- _Collected data_
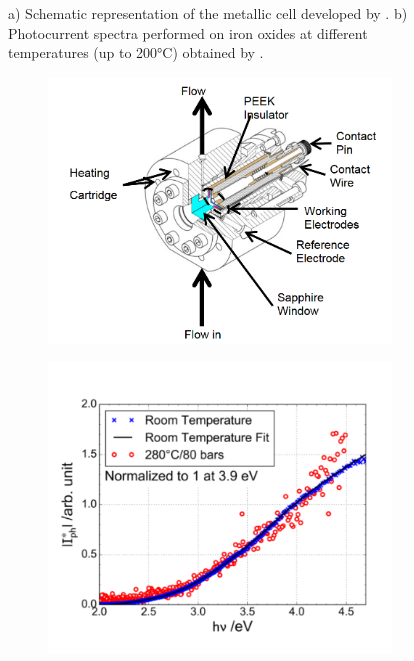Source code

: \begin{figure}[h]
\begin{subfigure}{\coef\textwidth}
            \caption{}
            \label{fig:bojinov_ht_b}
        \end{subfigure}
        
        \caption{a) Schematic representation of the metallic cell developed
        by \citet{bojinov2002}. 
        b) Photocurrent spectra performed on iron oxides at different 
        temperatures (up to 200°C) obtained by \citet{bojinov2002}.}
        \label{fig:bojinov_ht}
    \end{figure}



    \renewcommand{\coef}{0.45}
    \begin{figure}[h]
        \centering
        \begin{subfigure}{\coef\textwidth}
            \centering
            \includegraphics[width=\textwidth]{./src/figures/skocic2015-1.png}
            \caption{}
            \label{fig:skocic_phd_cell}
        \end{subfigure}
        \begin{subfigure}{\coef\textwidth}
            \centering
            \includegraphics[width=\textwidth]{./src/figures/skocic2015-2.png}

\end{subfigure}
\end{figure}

--

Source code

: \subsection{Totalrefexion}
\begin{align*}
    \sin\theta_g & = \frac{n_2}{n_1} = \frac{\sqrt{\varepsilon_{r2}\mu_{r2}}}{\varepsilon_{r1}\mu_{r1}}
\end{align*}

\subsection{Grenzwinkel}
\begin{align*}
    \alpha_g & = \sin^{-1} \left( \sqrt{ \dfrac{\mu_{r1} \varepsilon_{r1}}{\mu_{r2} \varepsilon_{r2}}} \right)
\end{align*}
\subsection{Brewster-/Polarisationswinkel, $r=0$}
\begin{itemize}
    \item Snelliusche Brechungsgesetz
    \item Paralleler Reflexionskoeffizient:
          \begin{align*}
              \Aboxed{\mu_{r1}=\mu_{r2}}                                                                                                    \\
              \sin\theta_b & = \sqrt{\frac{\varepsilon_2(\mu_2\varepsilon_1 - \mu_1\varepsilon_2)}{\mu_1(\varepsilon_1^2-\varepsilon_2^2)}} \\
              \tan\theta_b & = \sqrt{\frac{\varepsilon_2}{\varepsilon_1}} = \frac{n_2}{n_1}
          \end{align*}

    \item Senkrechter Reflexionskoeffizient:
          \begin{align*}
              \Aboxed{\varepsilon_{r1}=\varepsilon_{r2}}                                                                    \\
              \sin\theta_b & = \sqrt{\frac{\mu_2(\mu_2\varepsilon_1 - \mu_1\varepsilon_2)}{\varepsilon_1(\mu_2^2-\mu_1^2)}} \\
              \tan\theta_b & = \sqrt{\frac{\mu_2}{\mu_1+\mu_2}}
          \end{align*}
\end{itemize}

- _What to work on_
Whenever the word "coef" shows up in a line of the entries, list that line.

- _Output below_
\begin{subfigure}{\coef\textwidth}
    \renewcommand{\coef}{0.45}
        \begin{subfigure}{\coef\textwidth}
        \begin{subfigure}{\coef\textwidth}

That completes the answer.